Soruşturmayı yürüten Cumhuriyet Savcısı Hüseyin Türker, zabıta memuru Hüseyin Demirçivi ve ölen Kalender'in eşi ile oğlu hakında 3 ile 19 yıl arasında değişen hapis cezaları istemiyle yargılanmaları için dava açtı. Savcı Türker, iddianamede Hüseyin Demirçivi'nin ‘Basit yaralama, ölüme sebebiyet verecek şekilde kasten yaralama’ suçlarından 19 yıl, ölen Doğan Kalender'in eşi Şerife Kalender'in ‘Görevi yaptırmamak için direnme’den 3 yıl, oğlu Caner Kalender'in de 4 ayrı ‘tehdit’ suçundan 8 yıl hapis cezası ile cezalandırılmasını istedi.

‘BEN ÖLDÜRMEDİM’

İzmir 6'ncı Ağır Ceza Mahkemesi'nde görülen davanın ilk duruşmasına tutuklu yargılanan Hüseyin Demirçivi, tutuksuz yargılanan Şerife Kalender, oğlu Caner Kalender ve tarafların avukatları katıldı. Suçlamaları kabul etmeyen Hüseyin Demirçivi, “Çöp toplayan kişiler çevreye rahatsızlık verdikleri için engel olmaya çalıştık, arabasını almak istedik. Bu sırada Şerife Kalender, gelip engel oldu. Bağırıp etraftan yardım istedi. Etrafımız insan dolduğundan görevimizi yapamadık. Ölen kişi olayın uzağındaydı. Birden kendiliğinden yere düştü.
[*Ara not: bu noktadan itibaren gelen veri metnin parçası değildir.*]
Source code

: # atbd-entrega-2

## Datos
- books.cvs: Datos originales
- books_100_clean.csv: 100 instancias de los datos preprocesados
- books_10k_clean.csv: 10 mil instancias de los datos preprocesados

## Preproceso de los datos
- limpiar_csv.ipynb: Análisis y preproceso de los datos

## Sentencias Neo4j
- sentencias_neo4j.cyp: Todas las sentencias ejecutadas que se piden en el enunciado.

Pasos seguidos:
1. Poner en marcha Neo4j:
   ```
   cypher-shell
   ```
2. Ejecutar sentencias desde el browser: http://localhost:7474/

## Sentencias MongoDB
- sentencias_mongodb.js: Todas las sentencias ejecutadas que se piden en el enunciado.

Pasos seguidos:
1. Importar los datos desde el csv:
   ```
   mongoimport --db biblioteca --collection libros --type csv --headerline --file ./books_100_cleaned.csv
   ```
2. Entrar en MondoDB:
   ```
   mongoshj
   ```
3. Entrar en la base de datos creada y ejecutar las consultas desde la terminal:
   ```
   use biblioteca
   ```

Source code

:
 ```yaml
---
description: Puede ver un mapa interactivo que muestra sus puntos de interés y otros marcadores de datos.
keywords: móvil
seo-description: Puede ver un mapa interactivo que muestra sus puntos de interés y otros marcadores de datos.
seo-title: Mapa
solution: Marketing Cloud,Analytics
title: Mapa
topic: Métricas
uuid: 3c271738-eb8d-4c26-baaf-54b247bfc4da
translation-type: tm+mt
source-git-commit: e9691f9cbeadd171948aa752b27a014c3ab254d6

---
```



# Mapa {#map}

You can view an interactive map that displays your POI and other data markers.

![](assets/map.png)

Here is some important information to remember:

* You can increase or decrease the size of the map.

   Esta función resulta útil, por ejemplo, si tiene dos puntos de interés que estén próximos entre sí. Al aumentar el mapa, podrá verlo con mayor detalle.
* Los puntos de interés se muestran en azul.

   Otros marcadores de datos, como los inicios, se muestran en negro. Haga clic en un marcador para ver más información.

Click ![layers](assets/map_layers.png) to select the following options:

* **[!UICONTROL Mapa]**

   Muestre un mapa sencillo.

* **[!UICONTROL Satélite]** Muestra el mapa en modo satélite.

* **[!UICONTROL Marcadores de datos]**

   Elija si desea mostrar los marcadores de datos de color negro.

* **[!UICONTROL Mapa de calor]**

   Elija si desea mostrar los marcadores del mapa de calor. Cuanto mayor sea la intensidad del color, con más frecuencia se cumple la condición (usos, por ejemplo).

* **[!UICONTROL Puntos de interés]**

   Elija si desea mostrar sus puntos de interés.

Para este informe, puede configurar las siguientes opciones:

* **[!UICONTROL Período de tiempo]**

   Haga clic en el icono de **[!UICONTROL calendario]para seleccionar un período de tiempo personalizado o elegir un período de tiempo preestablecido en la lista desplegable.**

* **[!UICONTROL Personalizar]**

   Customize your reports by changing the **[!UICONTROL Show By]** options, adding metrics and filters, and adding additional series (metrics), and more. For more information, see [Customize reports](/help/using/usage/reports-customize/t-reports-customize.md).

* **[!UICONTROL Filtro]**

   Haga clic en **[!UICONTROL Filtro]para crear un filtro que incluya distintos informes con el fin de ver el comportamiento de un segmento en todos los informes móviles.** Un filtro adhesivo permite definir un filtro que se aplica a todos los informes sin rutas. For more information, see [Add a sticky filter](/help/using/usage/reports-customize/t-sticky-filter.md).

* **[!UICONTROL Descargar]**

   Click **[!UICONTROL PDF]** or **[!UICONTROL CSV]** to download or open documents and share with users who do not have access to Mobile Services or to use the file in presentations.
Ben kimseye telsizle ve yumrukla vurmadım. Şerife Kalender de bisiklete kendisi çarpıp düştü. Oğlu Caner gelip “Sizi öldüreceğim, gırtlağınızı keseceğim” diye tehdit etti. Biz orada görevimizi yapıyorduk. Ben kimseye telsizle vudrmadım. Ölen kişiye de bir hareketim olmadı” dedi. Tahliyesini talep etti.

‘EŞİME YUMRUKLA VURDU’

Tutuksuz yargılanan Şerife Kalender ise “Zabıta Hüseyin Demirçivi, çöp toplayan kişiye ‘Hırsızlık yap ulan’ diye bağırıp tartaklıyordu. Böyle davranmaması konusunda uyardım. Beni kolumdan tutup ittirdi. Yere düşüp yaralandım. Eşimin hiçbir tepkisi yoktu. Beni zabıtadan kurtarmak istedi. Bu sırada Hüseyin Demirçivi, elinde telsizle yüzüne yumruk vurdu. Eşim düştüğü yerden bir daha kalkamadı. Hastanede yaşamını yitirdi. Mağdurken sanık olduk. Eşimin ölümüne neden olan kişiden şikayetçiyim” dedi. Caner Kalender de annesinin, olaydan sonra kendisini çağırdığını ve kimseyi tehdit etmediğini söyledi.

‘BAŞKA ZABITA YOKTU’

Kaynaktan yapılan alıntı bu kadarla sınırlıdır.